*YOUR INSTRUCTIONS*
The records below need to be printed in full. Keep each one exact.

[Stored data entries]
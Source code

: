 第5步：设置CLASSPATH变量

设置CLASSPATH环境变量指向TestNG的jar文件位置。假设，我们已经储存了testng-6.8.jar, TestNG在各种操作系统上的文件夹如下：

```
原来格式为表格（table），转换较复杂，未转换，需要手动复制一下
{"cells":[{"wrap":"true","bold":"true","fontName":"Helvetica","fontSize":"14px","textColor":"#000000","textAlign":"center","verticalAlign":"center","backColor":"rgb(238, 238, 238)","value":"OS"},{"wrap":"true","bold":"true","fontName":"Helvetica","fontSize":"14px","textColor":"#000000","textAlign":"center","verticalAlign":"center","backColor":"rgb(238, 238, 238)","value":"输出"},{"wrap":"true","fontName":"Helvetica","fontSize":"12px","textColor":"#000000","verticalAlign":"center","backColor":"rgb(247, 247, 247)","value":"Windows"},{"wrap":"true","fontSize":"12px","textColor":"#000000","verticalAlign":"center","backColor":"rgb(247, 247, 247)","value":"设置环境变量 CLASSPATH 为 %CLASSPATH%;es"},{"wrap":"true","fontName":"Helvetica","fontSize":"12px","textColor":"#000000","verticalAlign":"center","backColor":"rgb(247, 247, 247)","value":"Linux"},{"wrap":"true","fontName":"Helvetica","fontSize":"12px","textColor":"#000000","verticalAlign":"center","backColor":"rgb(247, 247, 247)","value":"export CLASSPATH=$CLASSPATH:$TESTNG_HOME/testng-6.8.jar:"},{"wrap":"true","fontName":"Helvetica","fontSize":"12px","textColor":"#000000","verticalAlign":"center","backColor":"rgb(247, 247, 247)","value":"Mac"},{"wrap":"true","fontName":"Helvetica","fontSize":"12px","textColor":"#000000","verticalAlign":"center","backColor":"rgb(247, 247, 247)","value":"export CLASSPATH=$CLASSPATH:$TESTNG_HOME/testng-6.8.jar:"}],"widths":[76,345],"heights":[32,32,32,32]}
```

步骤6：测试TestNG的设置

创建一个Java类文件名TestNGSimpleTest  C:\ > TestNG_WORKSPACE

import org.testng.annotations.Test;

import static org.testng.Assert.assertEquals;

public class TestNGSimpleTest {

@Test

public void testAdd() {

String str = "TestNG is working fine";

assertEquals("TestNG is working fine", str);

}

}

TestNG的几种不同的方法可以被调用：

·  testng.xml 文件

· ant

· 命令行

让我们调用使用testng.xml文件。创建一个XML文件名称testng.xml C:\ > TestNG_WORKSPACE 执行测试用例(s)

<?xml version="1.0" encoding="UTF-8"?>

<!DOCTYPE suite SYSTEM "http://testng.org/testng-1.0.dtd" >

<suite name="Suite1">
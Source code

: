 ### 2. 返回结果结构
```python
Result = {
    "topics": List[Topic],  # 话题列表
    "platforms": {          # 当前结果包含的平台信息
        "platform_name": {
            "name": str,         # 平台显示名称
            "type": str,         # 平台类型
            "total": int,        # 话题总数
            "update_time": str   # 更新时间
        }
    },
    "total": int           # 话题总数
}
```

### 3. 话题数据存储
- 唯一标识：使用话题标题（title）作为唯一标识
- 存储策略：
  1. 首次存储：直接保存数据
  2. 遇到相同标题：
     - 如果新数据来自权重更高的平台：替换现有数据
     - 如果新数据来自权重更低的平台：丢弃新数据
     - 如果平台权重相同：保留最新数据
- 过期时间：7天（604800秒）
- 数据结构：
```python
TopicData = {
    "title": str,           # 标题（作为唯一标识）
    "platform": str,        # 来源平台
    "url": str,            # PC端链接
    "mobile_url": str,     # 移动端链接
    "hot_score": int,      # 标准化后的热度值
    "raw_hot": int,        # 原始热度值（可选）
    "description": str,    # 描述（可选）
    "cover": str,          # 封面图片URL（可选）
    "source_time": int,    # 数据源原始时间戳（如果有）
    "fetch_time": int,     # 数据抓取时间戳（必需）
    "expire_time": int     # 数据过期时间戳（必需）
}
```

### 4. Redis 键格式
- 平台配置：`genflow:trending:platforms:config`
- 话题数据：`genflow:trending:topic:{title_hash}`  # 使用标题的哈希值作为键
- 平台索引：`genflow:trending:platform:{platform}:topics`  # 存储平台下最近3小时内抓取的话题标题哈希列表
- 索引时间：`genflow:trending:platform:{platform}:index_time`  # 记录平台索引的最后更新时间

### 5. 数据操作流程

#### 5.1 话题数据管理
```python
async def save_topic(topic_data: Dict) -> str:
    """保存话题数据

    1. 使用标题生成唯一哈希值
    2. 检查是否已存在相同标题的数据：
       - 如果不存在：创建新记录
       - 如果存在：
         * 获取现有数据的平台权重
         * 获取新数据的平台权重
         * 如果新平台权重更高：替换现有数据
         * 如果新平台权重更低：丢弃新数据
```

*EXERCISE RESULT*
Source code

: 第5步：设置CLASSPATH变量

设置CLASSPATH环境变量指向TestNG的jar文件位置。假设，我们已经储存了testng-6.8.jar, TestNG在各种操作系统上的文件夹如下：

```
原来格式为表格（table），转换较复杂，未转换，需要手动复制一下
{"cells":[{"wrap":"true","bold":"true","fontName":"Helvetica","fontSize":"14px","textColor":"#000000","textAlign":"center","verticalAlign":"center","backColor":"rgb(238, 238, 238)","value":"OS"},{"wrap":"true","bold":"true","fontName":"Helvetica","fontSize":"14px","textColor":"#000000","textAlign":"center","verticalAlign":"center","backColor":"rgb(238, 238, 238)","value":"输出"},{"wrap":"true","fontName":"Helvetica","fontSize":"12px","textColor":"#000000","verticalAlign":"center","backColor":"rgb(247, 247, 247)","value":"Windows"},{"wrap":"true","fontSize":"12px","textColor":"#000000","verticalAlign":"center","backColor":"rgb(247, 247, 247)","value":"设置环境变量 CLASSPATH 为 %CLASSPATH%;es"},{"wrap":"true","fontName":"Helvetica","fontSize":"12px","textColor":"#000000","verticalAlign":"center","backColor":"rgb(247, 247, 247)","value":"Linux"},{"wrap":"true","fontName":"Helvetica","fontSize":"12px","textColor":"#000000","verticalAlign":"center","backColor":"rgb(247, 247, 247)","value":"export CLASSPATH=$CLASSPATH:$TESTNG_HOME/testng-6.8.jar:"},{"wrap":"true","fontName":"Helvetica","fontSize":"12px","textColor":"#000000","verticalAlign":"center","backColor":"rgb(247, 247, 247)","value":"Mac"},{"wrap":"true","fontName":"Helvetica","fontSize":"12px","textColor":"#000000","verticalAlign":"center","backColor":"rgb(247, 247, 247)","value":"export CLASSPATH=$CLASSPATH:$TESTNG_HOME/testng-6.8.jar:"}],"widths":[76,345],"heights":[32,32,32,32]}
```

步骤6：测试TestNG的设置

创建一个Java类文件名TestNGSimpleTest  C:\ > TestNG_WORKSPACE

import org.testng.annotations.Test;

import static org.testng.Assert.assertEquals;

public class TestNGSimpleTest {

@Test

public void testAdd() {

String str = "TestNG is working fine";

assertEquals("TestNG is working fine", str);

}

}

TestNG的几种不同的方法可以被调用：

·  testng.xml 文件

· ant

· 命令行

让我们调用使用testng.xml文件。创建一个XML文件名称testng.xml C:\ > TestNG_WORKSPACE 执行测试用例(s)

<?xml version="1.0" encoding="UTF-8"?>

<!DOCTYPE suite SYSTEM "http://testng.org/testng-1.0.dtd" >

<suite name="Suite1">
Source code

: ### 2. 返回结果结构
```python
Result = {
    "topics": List[Topic],  # 话题列表
    "platforms": {          # 当前结果包含的平台信息
        "platform_name": {
            "name": str,         # 平台显示名称
            "type": str,         # 平台类型
            "total": int,        # 话题总数
            "update_time": str   # 更新时间
        }
    },
    "total": int           # 话题总数
}
```

### 3. 话题数据存储
- 唯一标识：使用话题标题（title）作为唯一标识
- 存储策略：
  1. 首次存储：直接保存数据
  2. 遇到相同标题：
     - 如果新数据来自权重更高的平台：替换现有数据
     - 如果新数据来自权重更低的平台：丢弃新数据
     - 如果平台权重相同：保留最新数据
- 过期时间：7天（604800秒）
- 数据结构：
```python
TopicData = {
    "title": str,           # 标题（作为唯一标识）
    "platform": str,        # 来源平台
    "url": str,            # PC端链接
    "mobile_url": str,     # 移动端链接
    "hot_score": int,      # 标准化后的热度值
    "raw_hot": int,        # 原始热度值（可选）
    "description": str,    # 描述（可选）
    "cover": str,          # 封面图片URL（可选）
    "source_time": int,    # 数据源原始时间戳（如果有）
    "fetch_time": int,     # 数据抓取时间戳（必需）
    "expire_time": int     # 数据过期时间戳（必需）
}
```

### 4. Redis 键格式
- 平台配置：`genflow:trending:platforms:config`
- 话题数据：`genflow:trending:topic:{title_hash}`  # 使用标题的哈希值作为键
- 平台索引：`genflow:trending:platform:{platform}:topics`  # 存储平台下最近3小时内抓取的话题标题哈希列表
- 索引时间：`genflow:trending:platform:{platform}:index_time`  # 记录平台索引的最后更新时间

### 5. 数据操作流程

#### 5.1 话题数据管理
```python
async def save_topic(topic_data: Dict) -> str:
    """保存话题数据

    1. 使用标题生成唯一哈希值
    2. 检查是否已存在相同标题的数据：
       - 如果不存在：创建新记录
       - 如果存在：
         * 获取现有数据的平台权重
         * 获取新数据的平台权重
         * 如果新平台权重更高：替换现有数据
         * 如果新平台权重更低：丢弃新数据
```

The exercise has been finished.